Ohio State’s defense can learn on the fly — an early sign of improvement

COLUMBUS, Ohio — It didn’t take Steele Chambers long to get mad against Indiana. On the first play of the game, the Hoosiers came out and ran the triple option for a two-yard loss.

The fifth-year Ohio State linebacker loved the result, but going against an option offense in the season opener wasn’t what the Buckeyes prepared for. In fact, they practiced against maybe five plays leading up to last Saturday.

“That’s stretching it,” he said with a laugh.

There was no obvious sign of a defense caught off guard by a new Week 1 offense, though.

Ohio State got a three-and-out on the first drive and allowed just three points and 2.2 yards per carry the entire game.

That represented growth.

Chambers said he isn’t sure the Buckeyes defense would’ve been able to take defensive coordinator Jim Knowles’ adjustments and apply them successfully so quickly a year ago. But if there was a knowledge gap a season ago, it has dissipated.

“We would’ve been just running around like chickens with our heads cut off for the first half at least. We just know stuff more,” Chambers said.

It shows that the Buckeyes are now in their second year with Knowles.

After Indiana’s first play, Knowles went to work quickly scribbling out adjustments from the press box. He relayed those adjustments to coaches on the field and to the players.

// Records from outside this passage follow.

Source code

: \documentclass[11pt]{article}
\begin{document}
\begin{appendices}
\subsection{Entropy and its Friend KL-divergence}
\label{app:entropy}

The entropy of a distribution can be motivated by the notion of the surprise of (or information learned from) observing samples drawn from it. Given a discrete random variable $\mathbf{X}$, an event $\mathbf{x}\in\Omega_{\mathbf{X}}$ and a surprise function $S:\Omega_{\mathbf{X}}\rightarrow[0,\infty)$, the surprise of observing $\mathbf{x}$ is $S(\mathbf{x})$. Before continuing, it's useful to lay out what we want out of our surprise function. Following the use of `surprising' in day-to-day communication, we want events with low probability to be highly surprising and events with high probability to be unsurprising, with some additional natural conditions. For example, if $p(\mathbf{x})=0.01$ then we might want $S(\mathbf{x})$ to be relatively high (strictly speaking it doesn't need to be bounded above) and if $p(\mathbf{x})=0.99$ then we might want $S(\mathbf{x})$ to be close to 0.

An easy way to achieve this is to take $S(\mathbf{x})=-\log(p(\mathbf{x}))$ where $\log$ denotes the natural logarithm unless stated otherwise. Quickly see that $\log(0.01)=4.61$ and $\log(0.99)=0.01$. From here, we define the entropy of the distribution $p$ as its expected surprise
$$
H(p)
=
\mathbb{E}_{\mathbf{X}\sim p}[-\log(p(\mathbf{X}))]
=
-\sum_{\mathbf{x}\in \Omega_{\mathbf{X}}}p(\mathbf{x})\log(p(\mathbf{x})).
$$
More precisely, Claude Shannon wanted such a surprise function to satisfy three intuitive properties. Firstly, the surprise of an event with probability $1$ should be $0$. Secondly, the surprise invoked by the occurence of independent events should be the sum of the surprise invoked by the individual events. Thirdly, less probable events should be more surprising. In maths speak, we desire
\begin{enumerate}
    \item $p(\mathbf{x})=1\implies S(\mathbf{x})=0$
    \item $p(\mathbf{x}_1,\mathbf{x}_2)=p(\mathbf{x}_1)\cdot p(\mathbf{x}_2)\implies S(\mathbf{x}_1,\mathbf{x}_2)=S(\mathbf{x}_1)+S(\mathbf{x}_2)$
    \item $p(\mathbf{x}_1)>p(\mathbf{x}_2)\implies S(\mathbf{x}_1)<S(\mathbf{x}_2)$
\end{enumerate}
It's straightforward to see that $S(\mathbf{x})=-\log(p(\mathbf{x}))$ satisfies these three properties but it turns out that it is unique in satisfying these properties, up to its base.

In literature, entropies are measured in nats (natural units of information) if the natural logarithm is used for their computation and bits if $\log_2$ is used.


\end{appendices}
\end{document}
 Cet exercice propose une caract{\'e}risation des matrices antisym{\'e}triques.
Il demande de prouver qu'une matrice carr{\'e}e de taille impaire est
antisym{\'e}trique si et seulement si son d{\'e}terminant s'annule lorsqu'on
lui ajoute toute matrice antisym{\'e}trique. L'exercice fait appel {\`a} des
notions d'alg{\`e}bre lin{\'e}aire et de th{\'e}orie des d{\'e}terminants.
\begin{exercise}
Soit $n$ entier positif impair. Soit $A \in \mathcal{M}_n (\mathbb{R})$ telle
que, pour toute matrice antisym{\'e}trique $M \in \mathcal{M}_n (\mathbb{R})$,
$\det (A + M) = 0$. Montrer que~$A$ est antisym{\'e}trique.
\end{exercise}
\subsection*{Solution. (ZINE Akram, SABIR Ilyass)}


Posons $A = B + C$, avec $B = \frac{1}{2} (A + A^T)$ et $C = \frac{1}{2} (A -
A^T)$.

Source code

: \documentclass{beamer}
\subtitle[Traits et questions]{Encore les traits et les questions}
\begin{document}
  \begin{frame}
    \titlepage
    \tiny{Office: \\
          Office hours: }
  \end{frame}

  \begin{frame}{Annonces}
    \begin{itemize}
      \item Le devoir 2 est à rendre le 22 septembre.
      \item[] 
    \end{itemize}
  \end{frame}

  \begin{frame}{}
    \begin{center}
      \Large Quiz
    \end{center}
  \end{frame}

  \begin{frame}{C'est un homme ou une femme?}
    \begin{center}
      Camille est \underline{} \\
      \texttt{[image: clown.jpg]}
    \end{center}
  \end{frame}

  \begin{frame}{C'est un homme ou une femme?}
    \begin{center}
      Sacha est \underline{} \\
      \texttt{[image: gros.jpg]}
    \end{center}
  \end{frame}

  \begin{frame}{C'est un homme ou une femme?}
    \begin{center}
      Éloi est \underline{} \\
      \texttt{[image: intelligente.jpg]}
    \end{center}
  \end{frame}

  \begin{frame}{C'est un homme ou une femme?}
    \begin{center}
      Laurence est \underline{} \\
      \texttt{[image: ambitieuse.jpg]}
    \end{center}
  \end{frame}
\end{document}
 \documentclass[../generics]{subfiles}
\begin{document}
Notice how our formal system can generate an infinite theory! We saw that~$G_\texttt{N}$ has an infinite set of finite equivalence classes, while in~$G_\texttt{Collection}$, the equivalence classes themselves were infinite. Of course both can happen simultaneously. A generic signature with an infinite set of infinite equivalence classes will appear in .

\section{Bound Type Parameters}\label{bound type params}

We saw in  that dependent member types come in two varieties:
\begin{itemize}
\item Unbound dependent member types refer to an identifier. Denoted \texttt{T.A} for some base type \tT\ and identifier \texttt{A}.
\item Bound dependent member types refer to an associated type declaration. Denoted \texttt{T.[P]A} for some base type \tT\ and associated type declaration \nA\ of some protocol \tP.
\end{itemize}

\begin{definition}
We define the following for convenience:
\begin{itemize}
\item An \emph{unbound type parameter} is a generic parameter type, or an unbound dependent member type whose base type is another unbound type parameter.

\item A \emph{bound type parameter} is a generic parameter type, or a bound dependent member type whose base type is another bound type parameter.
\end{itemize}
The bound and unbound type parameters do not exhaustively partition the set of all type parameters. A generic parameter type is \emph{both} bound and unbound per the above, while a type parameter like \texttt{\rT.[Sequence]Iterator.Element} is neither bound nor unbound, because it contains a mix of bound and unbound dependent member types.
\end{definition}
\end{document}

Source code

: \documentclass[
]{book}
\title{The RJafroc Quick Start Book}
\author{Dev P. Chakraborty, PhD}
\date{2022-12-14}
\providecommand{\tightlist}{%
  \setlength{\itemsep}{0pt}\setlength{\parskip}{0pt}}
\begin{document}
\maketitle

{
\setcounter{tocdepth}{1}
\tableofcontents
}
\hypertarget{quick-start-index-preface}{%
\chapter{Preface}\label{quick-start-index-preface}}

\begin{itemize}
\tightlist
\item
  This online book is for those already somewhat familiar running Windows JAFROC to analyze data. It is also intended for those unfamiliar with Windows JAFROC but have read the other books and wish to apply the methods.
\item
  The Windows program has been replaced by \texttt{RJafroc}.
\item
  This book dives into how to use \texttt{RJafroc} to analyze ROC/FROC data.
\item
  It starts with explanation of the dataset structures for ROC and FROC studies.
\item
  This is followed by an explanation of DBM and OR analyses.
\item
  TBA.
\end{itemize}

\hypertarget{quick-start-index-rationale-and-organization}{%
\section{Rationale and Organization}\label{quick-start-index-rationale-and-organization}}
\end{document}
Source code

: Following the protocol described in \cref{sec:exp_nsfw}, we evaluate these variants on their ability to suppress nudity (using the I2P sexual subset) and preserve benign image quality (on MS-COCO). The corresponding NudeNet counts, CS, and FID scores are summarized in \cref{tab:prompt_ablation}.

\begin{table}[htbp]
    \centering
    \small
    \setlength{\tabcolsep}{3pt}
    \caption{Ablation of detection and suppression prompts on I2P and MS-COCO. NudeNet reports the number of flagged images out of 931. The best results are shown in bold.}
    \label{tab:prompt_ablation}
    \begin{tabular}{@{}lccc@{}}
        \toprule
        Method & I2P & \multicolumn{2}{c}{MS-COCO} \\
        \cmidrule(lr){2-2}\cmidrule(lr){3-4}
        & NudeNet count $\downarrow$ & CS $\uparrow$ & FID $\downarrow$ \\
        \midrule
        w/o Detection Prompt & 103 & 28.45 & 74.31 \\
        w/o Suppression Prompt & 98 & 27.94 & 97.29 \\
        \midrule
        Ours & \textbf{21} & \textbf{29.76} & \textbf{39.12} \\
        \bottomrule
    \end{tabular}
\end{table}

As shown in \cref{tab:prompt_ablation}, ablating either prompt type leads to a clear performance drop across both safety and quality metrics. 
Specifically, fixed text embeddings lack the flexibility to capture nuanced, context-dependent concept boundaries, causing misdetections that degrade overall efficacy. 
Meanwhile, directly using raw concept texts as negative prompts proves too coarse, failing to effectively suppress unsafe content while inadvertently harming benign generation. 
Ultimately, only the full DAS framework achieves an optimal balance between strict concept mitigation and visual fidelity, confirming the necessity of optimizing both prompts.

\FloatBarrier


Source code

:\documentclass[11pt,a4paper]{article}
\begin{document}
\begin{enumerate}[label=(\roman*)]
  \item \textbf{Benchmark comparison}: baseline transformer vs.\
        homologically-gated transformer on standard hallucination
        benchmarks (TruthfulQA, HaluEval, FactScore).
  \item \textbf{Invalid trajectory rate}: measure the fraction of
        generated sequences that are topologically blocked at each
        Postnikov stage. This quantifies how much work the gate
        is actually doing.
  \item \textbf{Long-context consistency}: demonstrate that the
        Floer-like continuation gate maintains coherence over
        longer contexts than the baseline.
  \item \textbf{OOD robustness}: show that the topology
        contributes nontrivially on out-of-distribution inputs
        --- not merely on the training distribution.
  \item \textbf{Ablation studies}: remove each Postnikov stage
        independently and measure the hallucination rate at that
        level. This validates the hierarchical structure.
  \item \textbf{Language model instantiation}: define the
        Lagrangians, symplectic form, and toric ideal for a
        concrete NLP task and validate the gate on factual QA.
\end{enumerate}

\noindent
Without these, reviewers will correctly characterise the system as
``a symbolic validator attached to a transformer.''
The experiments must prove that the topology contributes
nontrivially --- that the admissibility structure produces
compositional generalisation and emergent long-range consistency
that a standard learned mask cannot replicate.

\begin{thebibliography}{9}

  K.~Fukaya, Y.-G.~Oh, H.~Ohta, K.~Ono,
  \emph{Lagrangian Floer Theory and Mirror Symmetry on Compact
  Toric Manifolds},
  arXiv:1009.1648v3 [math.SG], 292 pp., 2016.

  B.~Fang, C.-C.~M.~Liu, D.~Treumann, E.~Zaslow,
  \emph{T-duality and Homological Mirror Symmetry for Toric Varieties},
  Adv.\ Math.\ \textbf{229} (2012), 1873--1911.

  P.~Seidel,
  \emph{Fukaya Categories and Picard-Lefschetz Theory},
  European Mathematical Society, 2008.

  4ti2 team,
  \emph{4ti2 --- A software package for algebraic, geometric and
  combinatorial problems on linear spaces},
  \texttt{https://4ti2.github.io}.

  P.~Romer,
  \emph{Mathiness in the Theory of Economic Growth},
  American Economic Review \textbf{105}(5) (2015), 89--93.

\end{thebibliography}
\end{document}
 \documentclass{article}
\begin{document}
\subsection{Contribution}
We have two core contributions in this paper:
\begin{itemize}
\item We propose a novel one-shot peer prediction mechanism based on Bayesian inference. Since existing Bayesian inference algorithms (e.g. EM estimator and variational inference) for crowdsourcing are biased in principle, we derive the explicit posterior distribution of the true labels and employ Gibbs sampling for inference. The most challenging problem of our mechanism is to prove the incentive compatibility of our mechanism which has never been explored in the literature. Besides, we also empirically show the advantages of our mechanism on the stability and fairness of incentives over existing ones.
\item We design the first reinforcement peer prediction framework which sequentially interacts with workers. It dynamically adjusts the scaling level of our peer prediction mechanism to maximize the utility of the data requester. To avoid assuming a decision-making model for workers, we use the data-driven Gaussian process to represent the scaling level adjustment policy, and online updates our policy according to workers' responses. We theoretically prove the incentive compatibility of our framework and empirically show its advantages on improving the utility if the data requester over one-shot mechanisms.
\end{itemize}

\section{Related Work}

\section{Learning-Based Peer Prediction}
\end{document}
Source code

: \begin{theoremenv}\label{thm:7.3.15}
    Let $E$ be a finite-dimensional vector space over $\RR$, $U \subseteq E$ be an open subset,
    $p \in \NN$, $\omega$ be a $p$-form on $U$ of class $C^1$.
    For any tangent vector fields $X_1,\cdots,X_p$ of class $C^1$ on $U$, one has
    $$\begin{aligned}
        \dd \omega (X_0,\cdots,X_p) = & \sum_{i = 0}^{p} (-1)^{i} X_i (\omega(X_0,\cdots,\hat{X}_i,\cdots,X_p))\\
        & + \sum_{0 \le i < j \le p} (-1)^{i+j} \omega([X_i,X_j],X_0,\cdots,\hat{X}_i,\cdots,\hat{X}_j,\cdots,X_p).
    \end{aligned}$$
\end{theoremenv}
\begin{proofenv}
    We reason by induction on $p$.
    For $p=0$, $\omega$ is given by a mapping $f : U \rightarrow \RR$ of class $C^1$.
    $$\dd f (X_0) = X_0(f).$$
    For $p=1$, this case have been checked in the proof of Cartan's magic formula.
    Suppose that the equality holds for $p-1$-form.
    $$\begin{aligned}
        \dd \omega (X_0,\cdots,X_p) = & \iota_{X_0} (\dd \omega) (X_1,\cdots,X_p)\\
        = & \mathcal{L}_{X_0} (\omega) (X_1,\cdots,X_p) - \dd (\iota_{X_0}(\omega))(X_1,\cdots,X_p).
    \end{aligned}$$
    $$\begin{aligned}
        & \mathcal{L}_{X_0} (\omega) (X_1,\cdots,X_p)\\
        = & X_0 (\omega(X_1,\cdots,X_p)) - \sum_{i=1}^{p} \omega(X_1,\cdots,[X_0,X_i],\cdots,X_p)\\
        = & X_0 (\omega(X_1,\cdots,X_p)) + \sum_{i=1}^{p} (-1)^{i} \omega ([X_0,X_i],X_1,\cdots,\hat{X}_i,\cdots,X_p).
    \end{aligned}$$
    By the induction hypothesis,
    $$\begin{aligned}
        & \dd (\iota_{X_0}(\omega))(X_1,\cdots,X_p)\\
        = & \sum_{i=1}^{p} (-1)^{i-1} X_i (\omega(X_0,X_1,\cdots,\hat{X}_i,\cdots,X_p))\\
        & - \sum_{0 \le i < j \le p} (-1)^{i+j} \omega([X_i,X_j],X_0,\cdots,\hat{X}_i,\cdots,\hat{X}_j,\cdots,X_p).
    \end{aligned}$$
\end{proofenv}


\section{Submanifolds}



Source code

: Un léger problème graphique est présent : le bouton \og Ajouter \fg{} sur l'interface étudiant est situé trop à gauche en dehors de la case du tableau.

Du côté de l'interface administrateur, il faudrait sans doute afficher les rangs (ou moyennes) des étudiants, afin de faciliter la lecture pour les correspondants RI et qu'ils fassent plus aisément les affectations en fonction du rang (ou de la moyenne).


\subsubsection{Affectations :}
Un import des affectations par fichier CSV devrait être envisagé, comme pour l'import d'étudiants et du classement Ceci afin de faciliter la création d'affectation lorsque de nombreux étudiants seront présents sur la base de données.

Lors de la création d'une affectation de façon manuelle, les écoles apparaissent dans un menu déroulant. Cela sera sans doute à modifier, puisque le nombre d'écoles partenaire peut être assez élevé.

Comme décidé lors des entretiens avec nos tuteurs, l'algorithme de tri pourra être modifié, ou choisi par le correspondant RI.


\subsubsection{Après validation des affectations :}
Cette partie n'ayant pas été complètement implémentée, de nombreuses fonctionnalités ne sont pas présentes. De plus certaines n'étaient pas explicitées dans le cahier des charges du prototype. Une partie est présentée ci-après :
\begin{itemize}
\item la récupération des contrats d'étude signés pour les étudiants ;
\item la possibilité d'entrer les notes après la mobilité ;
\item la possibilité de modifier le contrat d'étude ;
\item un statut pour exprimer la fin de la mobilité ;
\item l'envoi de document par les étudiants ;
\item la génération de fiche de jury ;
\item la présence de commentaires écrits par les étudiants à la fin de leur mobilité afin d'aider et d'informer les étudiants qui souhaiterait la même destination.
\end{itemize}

“That’s first games,” Knowles said.

The first game of the season brings a lot of unknown, especially when playing a team like Indiana, which had 23 new players from the transfer portal.

But for Ohio State, which brought back five of its top seven snap earners from last season, its experience paid off. Even Chambers, who hasn’t seen a triple option since high school, acknowledged he would’ve been lost on the field last season.

“Last year, if you asked me to do a fit-to-fallback, I would have no idea what we’re doing, probably just end up on my ass or something,” Chambers said.

All offseason, the talk from Ohio State’s coaching staff and players centered on the defense being ready to take the next step.

But that is hard to define, and to prove, until players get on the field.

Cornerback Jordan Hancock said he saw things change for the Buckeyes around the first scrimmage of preseason camp.

“Guys were flying around, not thinking and not hesitating,” Hancock said.

It showed Saturday in the play of the interior defensive linemen, with Michael Hall Jr., Ty Hamilton, Tyleik Williams and Jaden McKenzie all earning double-digit snaps and Knowles’ praise.

Williams finished second on the team in tackles with five. Hamilton had three tackles and McKenzie had two.

“When you have defensive tackles, when you go look at it, they’re making tackles, not just using up blocks for three yards or less in the run game, that’s really something positive to build on,” Knowles said.

Ohio State, of course, still has questions it needs to answer. Can it generate a pass rush against a more conventional offense? Can the secondary hold up against a team that wants to throw the ball around? And more.

“We need to grow more against a conventional offensive system,” Knowles said.

Ohio State hosts Youngstown State on Saturday and Western Kentucky the following week before the trip to Notre Dame. Youngstown State beat Valparaiso 52-10 in Week 1 behind 302 yards on the ground. Western Kentucky beat South Florida 41-24 after throwing the ball 50 times for 336 yards.

But the win at Indiana shows the growth of the defense. Ohio State can learn on the fly.

“Everybody is a lot more knowledgeable about their assignments and stuff,” Chambers said. “If you understand what they’re doing and make adjustments on plays you already know, it becomes easier.”